Apesar desse cenário, a empresa conseguiu garantir o suprimento de sementes para a safra 2024/25 porque tomou posição no mercado mais cedo, afirma o executivo. “Tivemos alguns cancelamentos, mas não impactaram no negócio como um todo, porque conseguimos suprimir com uma carteira diversificada de sementes”.
Perdas pontuais
Ronaldo Troncha, presidente executivo da Associação Brasileira de Sementes e Mudas (Abrasem), afirma que as perdas na produção de sementes foram pontuais, afetando mais Mato Grosso e Rio Grande do Sul. E apesar dessas perdas, ele diz, a produção de sementes de soja deve atingir 49,96 milhões de sacas de 40 quilos — em 2023, foram 49,63 milhões.
A Companhia Nacional de Abastecimento (Conab) estima que a produção de sementes de soja no ciclo 2023/24 atingiu 3,4 milhões de toneladas, 100 mil toneladas acima da safra anterior.
“Em termos de volume, a situação está tranquila. O que vai acontecer é que nem todo produtor vai conseguir adquirir as sementes de mais alto padrão genético”, afirma Troncha.

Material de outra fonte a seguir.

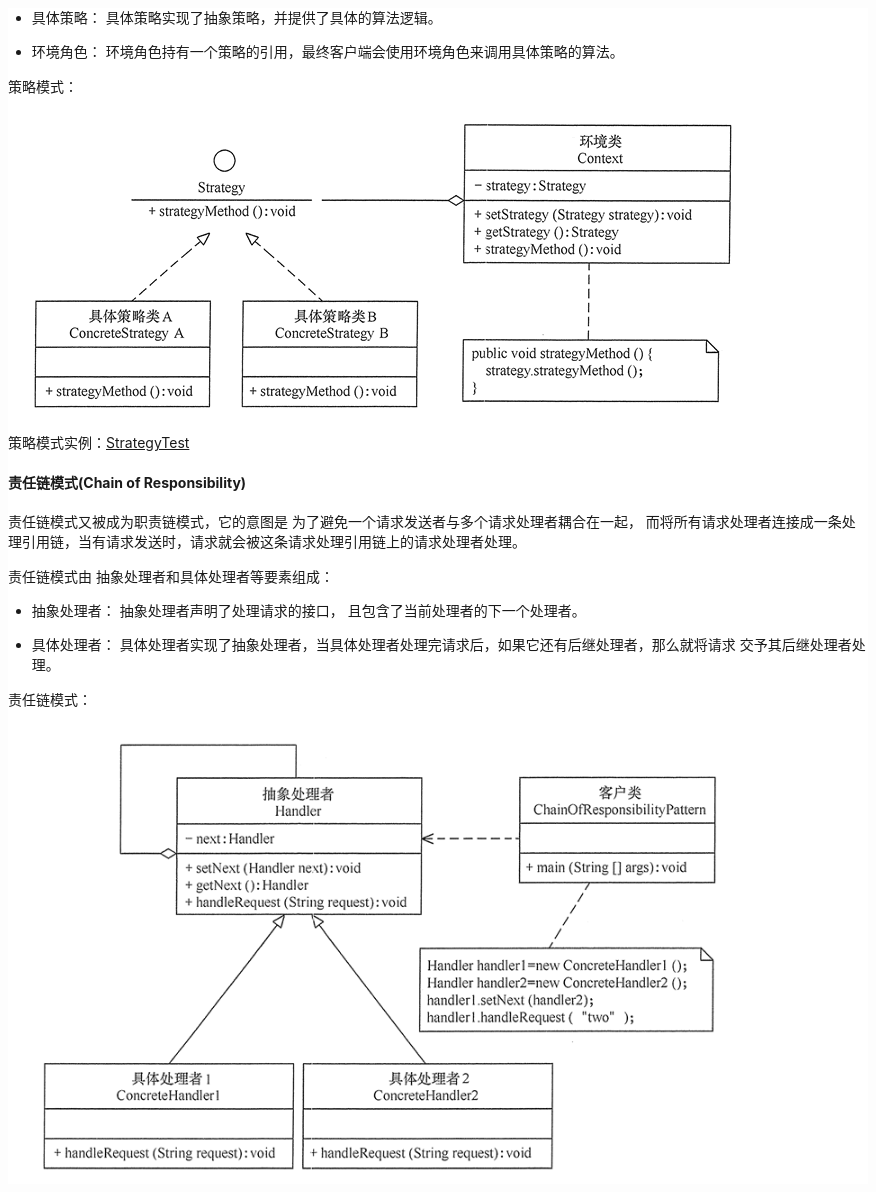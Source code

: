 - 具体策略： 具体策略实现了抽象策略，并提供了具体的算法逻辑。

- 环境角色： 环境角色持有一个策略的引用，最终客户端会使用环境角色来调用具体策略的算法。

策略模式：

![策略模式](../img/design_pattern/策略模式.png)

策略模式实例：[StrategyTest](https://github.com/guang19/framework-learning/blob/dev/design_pattern/src/main/java/com/github/guang19/designpattern/strategy)

   

#### 责任链模式(Chain of Responsibility)
责任链模式又被成为职责链模式，它的意图是 为了避免一个请求发送者与多个请求处理者耦合在一起， 
而将所有请求处理者连接成一条处理引用链，当有请求发送时，请求就会被这条请求处理引用链上的请求处理者处理。

责任链模式由 抽象处理者和具体处理者等要素组成：

- 抽象处理者： 抽象处理者声明了处理请求的接口， 且包含了当前处理者的下一个处理者。

- 具体处理者： 具体处理者实现了抽象处理者，当具体处理者处理完请求后，如果它还有后继处理者，那么就将请求
交予其后继处理者处理。

责任链模式：

![责任链模式](../img/design_pattern/责任链模式.png)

O dirigente estima que 70% das sementes de soja para a safra 2024/25 já tenham sido vendidas. No ano passado, nesse mesmo período, o índice chegava a 80%.
Fonte de uma grande empresa diz que a maior preocupação é com o risco de inadimplência. Parte dos produtores ainda não pagou as revendas pela compra de insumos da safra passada. Com isso, as revendas se recusam a vender produtos para a safra atual antes de receber pela dívida antiga. A expectativa é que com a liberação de recursos do Plano Safra as vendas se acelerem.